■ Task prompt
Exact copy, pictures excluded: please retype the lines from the start of the material through the line containing "### **Adding New Public Routes**", both ends included, and nothing more.

*** Dataset extract ***

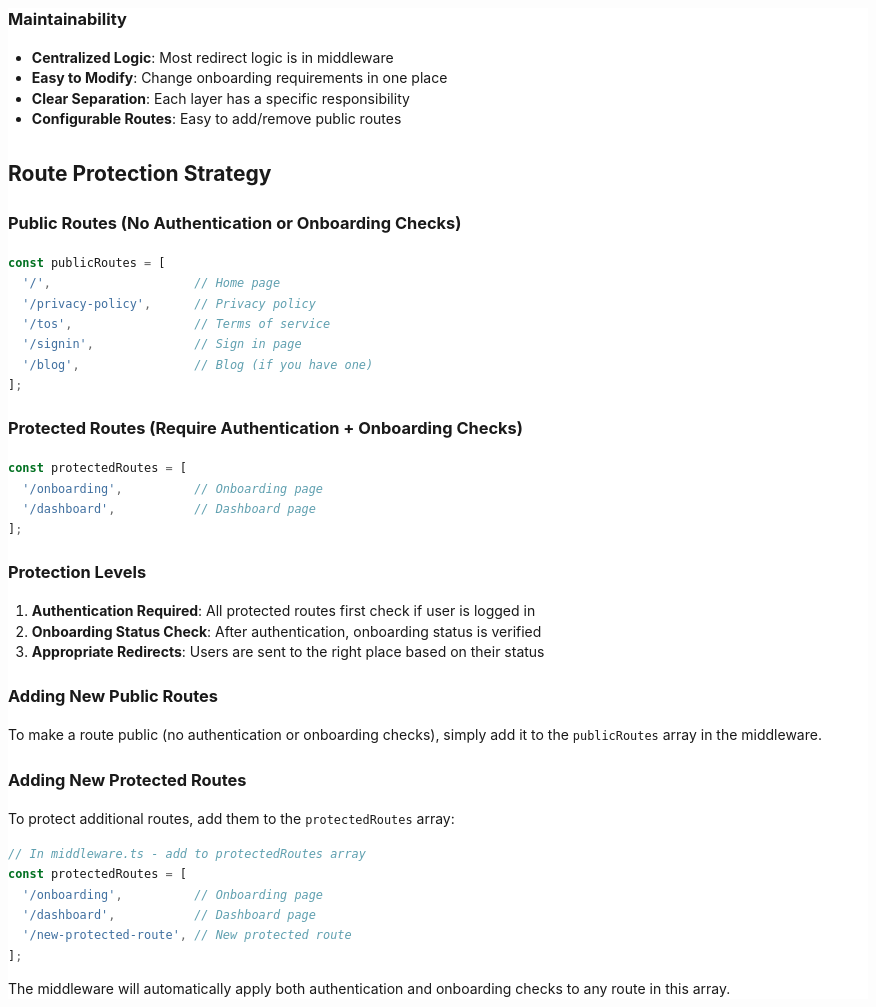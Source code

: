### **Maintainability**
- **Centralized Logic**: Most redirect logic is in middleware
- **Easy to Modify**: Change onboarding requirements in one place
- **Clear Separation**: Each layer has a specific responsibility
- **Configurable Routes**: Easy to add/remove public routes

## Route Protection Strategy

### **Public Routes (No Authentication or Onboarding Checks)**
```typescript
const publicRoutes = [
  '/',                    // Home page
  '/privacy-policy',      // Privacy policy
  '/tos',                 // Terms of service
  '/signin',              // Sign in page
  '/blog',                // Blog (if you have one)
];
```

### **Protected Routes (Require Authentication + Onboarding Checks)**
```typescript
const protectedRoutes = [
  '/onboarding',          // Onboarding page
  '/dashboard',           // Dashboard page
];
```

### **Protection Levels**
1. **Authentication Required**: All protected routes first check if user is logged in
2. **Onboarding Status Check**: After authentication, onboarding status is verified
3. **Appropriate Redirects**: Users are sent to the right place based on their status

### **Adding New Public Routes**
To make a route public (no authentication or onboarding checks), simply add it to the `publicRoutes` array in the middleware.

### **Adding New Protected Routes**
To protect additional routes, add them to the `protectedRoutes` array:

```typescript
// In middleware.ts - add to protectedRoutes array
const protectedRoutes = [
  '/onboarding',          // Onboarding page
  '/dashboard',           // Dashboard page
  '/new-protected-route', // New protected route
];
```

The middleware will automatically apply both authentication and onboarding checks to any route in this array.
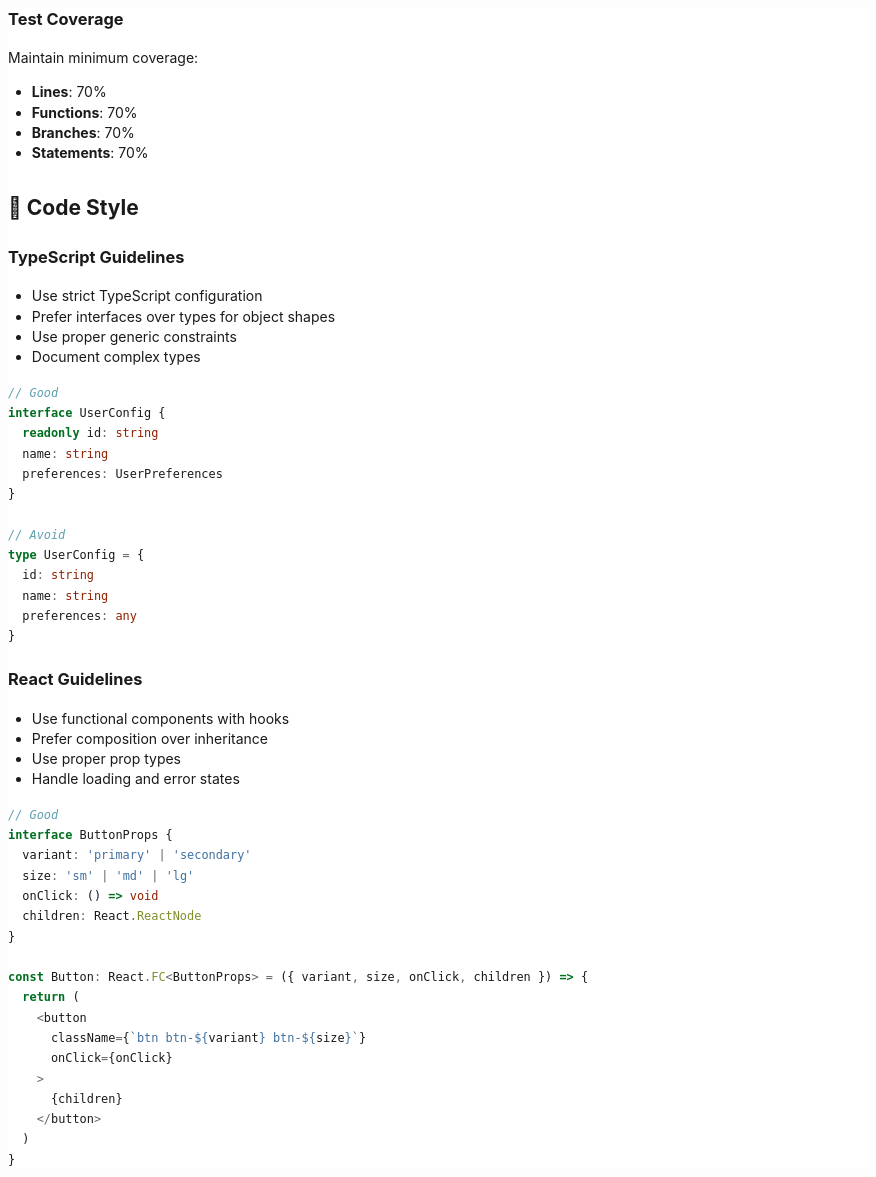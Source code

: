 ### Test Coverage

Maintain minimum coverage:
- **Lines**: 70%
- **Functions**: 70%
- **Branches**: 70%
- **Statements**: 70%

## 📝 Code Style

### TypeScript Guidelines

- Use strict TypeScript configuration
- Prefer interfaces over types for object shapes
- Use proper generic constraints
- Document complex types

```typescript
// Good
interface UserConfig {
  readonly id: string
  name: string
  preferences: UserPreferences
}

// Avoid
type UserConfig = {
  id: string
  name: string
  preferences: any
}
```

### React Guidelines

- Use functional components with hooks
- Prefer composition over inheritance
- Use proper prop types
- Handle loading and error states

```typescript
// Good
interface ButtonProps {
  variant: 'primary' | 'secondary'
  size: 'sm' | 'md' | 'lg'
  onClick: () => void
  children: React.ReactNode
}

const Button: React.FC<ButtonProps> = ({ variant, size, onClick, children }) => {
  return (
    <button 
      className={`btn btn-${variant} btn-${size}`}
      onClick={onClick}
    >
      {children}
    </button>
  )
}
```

*** End of Dataset extract ***

■ Reply to the exercise
Source code

:### **Maintainability**
- **Centralized Logic**: Most redirect logic is in middleware
- **Easy to Modify**: Change onboarding requirements in one place
- **Clear Separation**: Each layer has a specific responsibility
- **Configurable Routes**: Easy to add/remove public routes

## Route Protection Strategy

### **Public Routes (No Authentication or Onboarding Checks)**
```typescript
const publicRoutes = [
  '/',                    // Home page
  '/privacy-policy',      // Privacy policy
  '/tos',                 // Terms of service
  '/signin',              // Sign in page
  '/blog',                // Blog (if you have one)
];
```

### **Protected Routes (Require Authentication + Onboarding Checks)**
```typescript
const protectedRoutes = [
  '/onboarding',          // Onboarding page
  '/dashboard',           // Dashboard page
];
```

### **Protection Levels**
1. **Authentication Required**: All protected routes first check if user is logged in
2. **Onboarding Status Check**: After authentication, onboarding status is verified
3. **Appropriate Redirects**: Users are sent to the right place based on their status

### **Adding New Public Routes**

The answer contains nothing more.